I guess your 'ultimate weapon' is simply to take him back to A&E and have him admitted again! That should get some reaction from them.

That said, as others here have reported in their time, your 'power is now' - ie, while he is still in hospital. Get as much as you can possibly think you'll need - and err on the side of asking for more, not less! - because now you have the leverage. Once he is home and off their hands it's going to be much harder to exert any pressure on them.
Hi Jess - following your thread and keeping fingers crossed that you and your husband will have a successful return home. I'm a carer at a distance, so don't know exactly what help you could ask for......but I would suggest that you ask for as much help as you can get, on the basis that if you really don't need you can always stop it, but if you don't ask for enough help it might be difficult to get more. Also, as others have said, you will need time for yourself, even if only to walk down the garden, or wrap Christmas presents, so grab everything on offer to start with and don't refuse anything on the grounds that you can do everything yourself.....you shouldn't have to! All the best :)

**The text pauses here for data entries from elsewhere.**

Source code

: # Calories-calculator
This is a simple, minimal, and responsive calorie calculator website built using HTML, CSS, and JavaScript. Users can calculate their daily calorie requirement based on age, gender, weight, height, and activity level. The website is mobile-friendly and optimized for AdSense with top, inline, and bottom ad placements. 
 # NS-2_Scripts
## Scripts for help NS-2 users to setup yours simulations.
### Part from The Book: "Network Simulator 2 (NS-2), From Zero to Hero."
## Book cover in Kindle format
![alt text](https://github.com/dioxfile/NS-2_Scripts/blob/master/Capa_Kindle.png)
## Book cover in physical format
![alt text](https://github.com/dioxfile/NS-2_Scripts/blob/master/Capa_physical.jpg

Jess, would it be possible for him to come home from hospital for the day, or a few hours, so that you have a better idea of what he would need when he comes home, and he could really consider if he is ready for discharge? Maybe with the Occupational Therapist from the hospital could then see him in his home environment? This has happened several times when my mum had been an inpatient and was about to come home.
Doesn't the OT *have* to check and approve the home situation before discharge can even be considered?
I would think that at some point, once the symptoms of the infection are minimized, the OT, social services should be offering a period of reablement care at no charge to you for up to six weeks. Have they mentioned that possibility to you?